Unutulan İstiklal marşları



Tekfen Vakfı, Cumhuriyet’in 85. yılında tarihin tozlu sayfalarında unutulan 12 milli marş bestesini ilk kez bir araya getirdi
1921 yılında, İstiklal Marşı için açılan beste yarışmasına katılan eserler, 24 Ekim’de Lütfi Kırdar’da özel bir konserle seslendirilecek

İstiklal Marşı’nın oluşumu bir serüven. Yıl 1920... Anadolu, heyecan ve umut dolu, küllerinden doğan yeni bir ülkenin doğuşuna tanıklık ediyordu. Ankara’da oluşturulan hükümet, Türk milletinin yepyeni bir heyecanla, kendi geleceğini belirlemek üzere ipleri eline aldığını gösteriyordu.

Ankara’da milli heyecanın doruğa ulaştığı yer, 23 Nisan 1920 tarihinde kurulan Millet Meclisi’ydi. Mustafa Kemal Paşa’nın yayınladığı bir bildiriyle, 23 Nisan 1920 Cuma sabahı erken saatlerde, Ankara’da bulunan herkes Meclis binası çevresinde toplanmıştı. Halk, bundan böyle İstanbul’daki padişah tarafından değil, kendi iradesini temsil eden Ankara hükümeti tarafından yönetilmek istediğini açıkça ortaya koymuştu. Bu yeni düzende yapılması gereken çok şey, atılması gereken çok adım vardı. Bunlardan biri de, artık milletin hep bir ağızdan söyleyip bütünleşeceği bir milli marşın tespit edilmesiydi.

Millet Meclisi’nin kurucuları, Milli Marş’ın ve marşla birlikte okunacak sözlerin bulunması için en uygun yolun herkese açık bir yarışma olduğuna karar verdiler. Bu amaçla görevlendirilen Maarif Vekâleti (Eğitim Bakanlığı) önce güfte için bir yarışma açtı. 1921 yılında Mehmet Akif’in şiirinin Millet Meclisi tarafından kabul edilmesinden sonra sıra müziğe geldi. Bu yönde yapılan duyurunun ardından Türkiye’nin dört bir yanından notalar gelmeye başladı.
Cumhuriyetin kurulmasından sonra milli marş konusu bir kez daha gündeme geldi. Artık, yeni Türkiye Cumhuriyeti’ni temsil edecek milli marşın tespit edilmesi ve ülkenin her yanında aynı marşın okunması arzu ediliyordu. Nihayet 1924’te Encümen-i Musiki bünyesindeki bir komisyonun değerlendirmesi sonucunda Ali Rifat Çağatay’ın bestesi milli marş olarak kabul edildi.
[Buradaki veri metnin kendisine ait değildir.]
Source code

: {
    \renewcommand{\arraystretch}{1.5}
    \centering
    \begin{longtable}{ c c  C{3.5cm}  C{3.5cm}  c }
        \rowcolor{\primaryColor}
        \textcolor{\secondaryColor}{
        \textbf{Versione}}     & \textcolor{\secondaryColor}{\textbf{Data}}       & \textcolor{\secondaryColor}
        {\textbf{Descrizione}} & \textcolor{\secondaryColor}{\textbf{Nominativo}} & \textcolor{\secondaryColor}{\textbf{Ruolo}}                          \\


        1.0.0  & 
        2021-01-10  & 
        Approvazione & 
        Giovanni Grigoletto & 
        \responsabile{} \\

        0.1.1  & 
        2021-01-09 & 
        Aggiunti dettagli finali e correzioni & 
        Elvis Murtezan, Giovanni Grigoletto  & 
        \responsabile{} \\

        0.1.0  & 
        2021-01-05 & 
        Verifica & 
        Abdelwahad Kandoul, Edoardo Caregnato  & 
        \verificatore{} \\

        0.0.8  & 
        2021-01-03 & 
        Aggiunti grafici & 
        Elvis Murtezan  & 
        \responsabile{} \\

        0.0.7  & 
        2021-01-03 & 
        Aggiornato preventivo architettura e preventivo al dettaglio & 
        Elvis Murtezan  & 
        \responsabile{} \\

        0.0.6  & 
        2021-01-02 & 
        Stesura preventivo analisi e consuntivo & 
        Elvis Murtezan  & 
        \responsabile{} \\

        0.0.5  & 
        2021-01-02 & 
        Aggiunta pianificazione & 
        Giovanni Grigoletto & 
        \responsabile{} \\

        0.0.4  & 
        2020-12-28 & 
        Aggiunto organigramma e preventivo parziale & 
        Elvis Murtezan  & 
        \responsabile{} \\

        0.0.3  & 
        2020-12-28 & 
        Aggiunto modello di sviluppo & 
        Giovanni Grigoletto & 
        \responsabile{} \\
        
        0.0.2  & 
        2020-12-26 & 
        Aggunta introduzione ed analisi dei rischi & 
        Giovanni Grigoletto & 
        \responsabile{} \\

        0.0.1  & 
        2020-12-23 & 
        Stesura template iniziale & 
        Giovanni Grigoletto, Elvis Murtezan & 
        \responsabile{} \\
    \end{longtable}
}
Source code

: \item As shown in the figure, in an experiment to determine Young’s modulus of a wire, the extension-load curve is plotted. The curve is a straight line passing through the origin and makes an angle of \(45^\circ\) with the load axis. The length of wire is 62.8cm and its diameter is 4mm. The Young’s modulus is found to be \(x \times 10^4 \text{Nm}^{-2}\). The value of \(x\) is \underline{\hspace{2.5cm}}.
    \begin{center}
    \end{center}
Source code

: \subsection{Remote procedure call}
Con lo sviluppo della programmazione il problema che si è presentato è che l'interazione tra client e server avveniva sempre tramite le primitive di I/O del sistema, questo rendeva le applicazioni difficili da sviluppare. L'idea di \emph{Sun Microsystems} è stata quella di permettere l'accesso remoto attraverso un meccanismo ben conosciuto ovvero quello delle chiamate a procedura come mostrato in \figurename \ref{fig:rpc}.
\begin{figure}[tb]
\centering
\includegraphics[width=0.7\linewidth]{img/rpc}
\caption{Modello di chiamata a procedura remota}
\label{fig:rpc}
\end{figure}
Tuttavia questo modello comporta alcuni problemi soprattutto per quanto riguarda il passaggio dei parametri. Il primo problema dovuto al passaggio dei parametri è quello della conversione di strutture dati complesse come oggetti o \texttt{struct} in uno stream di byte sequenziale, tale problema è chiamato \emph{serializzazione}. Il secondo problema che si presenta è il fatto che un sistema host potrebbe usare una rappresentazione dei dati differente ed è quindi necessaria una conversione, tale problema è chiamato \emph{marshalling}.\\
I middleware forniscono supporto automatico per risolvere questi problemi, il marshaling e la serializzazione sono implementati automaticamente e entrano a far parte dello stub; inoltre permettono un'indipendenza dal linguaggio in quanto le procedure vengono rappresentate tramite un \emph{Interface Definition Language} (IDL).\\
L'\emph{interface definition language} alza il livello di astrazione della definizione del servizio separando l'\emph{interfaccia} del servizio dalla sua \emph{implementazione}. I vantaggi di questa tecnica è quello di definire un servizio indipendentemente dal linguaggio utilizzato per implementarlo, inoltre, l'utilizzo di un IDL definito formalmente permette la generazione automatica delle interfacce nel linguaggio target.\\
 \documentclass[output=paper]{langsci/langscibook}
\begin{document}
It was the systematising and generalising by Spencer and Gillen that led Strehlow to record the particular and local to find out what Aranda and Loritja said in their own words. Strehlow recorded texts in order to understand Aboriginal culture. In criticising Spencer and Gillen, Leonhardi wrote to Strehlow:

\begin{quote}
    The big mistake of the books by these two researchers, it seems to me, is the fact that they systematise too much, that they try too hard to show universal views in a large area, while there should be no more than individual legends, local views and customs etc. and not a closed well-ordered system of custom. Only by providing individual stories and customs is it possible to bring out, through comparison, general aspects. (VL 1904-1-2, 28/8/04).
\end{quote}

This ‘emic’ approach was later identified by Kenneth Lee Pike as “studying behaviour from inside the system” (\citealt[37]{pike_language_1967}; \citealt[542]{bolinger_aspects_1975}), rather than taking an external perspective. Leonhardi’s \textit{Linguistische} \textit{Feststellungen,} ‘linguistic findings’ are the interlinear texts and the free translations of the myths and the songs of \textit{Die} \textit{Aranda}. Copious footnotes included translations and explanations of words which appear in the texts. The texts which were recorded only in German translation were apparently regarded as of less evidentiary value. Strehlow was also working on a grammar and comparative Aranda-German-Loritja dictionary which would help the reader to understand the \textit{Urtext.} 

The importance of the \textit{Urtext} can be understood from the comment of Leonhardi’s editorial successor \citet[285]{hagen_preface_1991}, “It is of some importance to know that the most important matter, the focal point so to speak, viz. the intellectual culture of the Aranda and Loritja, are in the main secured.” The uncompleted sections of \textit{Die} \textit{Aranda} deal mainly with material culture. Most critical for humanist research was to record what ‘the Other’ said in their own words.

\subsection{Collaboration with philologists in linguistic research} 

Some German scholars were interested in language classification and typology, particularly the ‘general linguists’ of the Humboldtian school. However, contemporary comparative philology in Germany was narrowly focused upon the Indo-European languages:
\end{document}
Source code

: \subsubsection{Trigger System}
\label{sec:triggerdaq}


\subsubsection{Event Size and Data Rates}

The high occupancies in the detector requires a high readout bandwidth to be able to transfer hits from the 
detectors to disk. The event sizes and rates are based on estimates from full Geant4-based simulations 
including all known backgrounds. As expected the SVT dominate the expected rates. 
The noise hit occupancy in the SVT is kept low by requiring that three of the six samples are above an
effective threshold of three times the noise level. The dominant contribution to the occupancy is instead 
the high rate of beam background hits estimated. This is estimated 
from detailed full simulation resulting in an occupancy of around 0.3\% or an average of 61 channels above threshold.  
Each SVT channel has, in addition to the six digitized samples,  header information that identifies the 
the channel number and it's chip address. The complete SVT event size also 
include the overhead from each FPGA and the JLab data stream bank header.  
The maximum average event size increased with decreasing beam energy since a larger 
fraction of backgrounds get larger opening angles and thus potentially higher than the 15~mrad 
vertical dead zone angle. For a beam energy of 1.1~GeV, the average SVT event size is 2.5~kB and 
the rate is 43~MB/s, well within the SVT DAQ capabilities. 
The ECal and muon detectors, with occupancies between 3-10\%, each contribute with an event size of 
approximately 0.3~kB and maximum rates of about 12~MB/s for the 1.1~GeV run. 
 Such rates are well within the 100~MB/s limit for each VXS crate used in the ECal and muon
1921’de açılan yarışma böylece geç de olsa tamamlanmış, üç yılı aşkın bir sürenin sonunda, arzu edilen Milli Marş tespit edilebilmişti. Ne var ki seçilen müziğin Milli Marş’a uygunluğu bir tartışma konusu olarak kalmıştı. Pek çok kişi Ali Rifat Bey’in bestesinin Batı müziği kalıplarına uymadığını düşünüyor, değiştirilmesi gerektiğini savunuyordu. Eleştirilerin dozunun giderek artması üzerine, sonunda 1930 yılında Milli Marş’ın değiştirilmesi gündeme geldi ve Cumhurbaşkanlığı Senfoni Orkestrası Şefi Zeki Üngör’ün bestesinin yeniden düzenlenmesiyle, halen kullanılmakta olan Milli Marş ortaya çıktı.

Tekfen Vakfı, araştırmacı-yazar Mehmet Altun ile Cumhuriyet’in 85. yılında tarihin tozlu sayfalarında unutulan bu 12 milli marş bestesini ilk kez bir araya getirdi. 1921 yılında, İstiklal Marşı için açılan beste yarışmasına katılan eserler, 24 Ekim tarihinde İstanbul’da Lütfi Kırdar Kongre ve Sergi Sarayı’nda düzenlenecek özel bir konserle seslendirilecek. Ayrıca Milli Marş’ın öyküsünü anlatan bir kitap ve konserin ardından stüdyoda gerçekleştirilecek CD kaydı ile Milli Marş hikâyesi ve notaları ölümsüzleştirilecek.

Şef Saim Akçıl yönetimindeki Tekfen Filarmoni Orkestrası ile birlikte, TRT İstanbul Gençlik Korosu, Şenol Talınlı, Sumru Ağıryürüyen, Hüseyin Sermet, Ercan Irmak, Göksel Baktagir ve Yurdal Tokçan gibi usta isimler konserde sahneye çıkacak.

Kapanışı resmi İstiklal Marşı ile yapılacak gecede, o dönemin atmosferini seyirciye hissettirmek amacıyla eserler arası geçişlerde, tiyatro yönetmeni Yücel Erten’in sahneye koyduğu narasyon ve anekdotlara da yer verilecek. Bu sayede Milli Mücadele Dönemi’nin duyguları Arsen Gürzap ve Çetin Tekindor’un anlatımıyla yeniden yaşatılmış olacak.